Ariel S. Winter might best be compared to Quentin Tarantino—the video-store clerk who came out of nowhere to write and direct the instant-classic film Pulp Fiction. A former bookseller, Winter seems to have absorbed his stock through his skin, yet the evocative episodes that make up this first novel are wholly original and timeless.
Each crime is unrelated, but their aftereffects haunt two of the characters that appear, more or less, in all three. Beginning with 1921’s Malniveau Prison, Chief Inspector Pelleter, in the Maigret mold, is summoned to a French village by an imprisoned psychopath (who would leave Hannibal Lecter fearing for his own liver) on the same day another convict is discovered dead in a ditch, though no one knew he was missing from his cell.

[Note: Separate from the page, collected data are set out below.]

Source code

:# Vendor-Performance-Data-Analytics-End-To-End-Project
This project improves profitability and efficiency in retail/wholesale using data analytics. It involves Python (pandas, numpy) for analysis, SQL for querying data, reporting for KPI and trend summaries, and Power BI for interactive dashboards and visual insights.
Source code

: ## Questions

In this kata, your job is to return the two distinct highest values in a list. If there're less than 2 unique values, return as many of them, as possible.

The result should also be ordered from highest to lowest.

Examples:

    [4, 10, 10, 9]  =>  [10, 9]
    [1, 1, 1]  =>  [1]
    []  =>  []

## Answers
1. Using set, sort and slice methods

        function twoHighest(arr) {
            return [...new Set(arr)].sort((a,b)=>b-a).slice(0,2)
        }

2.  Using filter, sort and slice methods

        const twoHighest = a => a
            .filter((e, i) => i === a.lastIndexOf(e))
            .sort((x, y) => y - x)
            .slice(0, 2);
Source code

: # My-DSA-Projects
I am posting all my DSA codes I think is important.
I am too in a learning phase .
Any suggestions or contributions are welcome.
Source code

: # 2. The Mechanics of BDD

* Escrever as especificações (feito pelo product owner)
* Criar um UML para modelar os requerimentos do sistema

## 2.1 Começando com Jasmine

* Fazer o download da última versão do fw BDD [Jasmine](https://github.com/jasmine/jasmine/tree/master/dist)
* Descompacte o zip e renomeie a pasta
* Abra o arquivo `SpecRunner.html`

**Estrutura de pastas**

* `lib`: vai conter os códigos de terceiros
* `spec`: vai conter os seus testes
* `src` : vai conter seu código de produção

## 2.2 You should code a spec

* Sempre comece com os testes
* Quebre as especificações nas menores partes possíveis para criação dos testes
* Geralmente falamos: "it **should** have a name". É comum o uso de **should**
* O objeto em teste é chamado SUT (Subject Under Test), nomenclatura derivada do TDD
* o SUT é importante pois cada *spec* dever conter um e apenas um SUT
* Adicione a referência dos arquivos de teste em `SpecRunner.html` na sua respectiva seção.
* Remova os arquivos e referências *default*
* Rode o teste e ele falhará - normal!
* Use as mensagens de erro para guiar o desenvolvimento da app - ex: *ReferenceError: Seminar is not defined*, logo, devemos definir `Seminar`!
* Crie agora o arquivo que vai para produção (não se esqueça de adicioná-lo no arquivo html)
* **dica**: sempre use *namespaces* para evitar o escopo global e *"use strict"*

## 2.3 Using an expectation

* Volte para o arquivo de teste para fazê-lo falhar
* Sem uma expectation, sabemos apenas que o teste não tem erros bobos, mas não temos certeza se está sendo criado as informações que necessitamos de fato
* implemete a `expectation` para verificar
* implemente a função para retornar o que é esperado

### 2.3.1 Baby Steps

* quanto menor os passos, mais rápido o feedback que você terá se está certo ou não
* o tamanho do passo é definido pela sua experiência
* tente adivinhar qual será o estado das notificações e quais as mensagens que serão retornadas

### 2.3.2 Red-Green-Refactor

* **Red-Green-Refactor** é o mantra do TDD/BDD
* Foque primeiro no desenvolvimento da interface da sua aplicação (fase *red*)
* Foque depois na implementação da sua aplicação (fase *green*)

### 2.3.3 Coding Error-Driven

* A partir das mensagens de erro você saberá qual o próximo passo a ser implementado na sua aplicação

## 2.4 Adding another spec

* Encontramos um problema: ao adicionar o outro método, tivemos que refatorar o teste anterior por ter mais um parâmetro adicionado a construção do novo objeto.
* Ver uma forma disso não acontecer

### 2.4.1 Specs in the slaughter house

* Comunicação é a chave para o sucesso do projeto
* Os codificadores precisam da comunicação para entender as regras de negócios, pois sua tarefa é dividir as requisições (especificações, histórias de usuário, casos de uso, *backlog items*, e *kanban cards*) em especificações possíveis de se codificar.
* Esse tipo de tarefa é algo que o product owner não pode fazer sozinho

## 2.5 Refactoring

Ten years later, the murdered man’s daughter, Clothilde, now a famous Hollywood actress, and her husband, Shem Rosenkrantz, an American novelist turned screenwriter, travel to Philip Marlowe territory for The Falling Star. There, private eye Dennis Foster is hired by the movie studio to keep an eye on its possibly paranoid leading lady, but instead stumbles onto a slain starlet and a sure setup. Police at the Funeral finds Rosenkrantz down on his luck in Maryland in 1951, desperate for a drink and redemption. Guess which wins out?
With this compelling trio of tales, Winter makes a one-of-a-kind entrance to crime fiction. Nearly as astonishing: he has also brought forth, seemingly simultaneously, a charming children’s picture book, One of a Kind (Aladdin, June 2012). It would seem that no genre is safe from Winter’s dissection and reanimation. All should be flattered by his attention.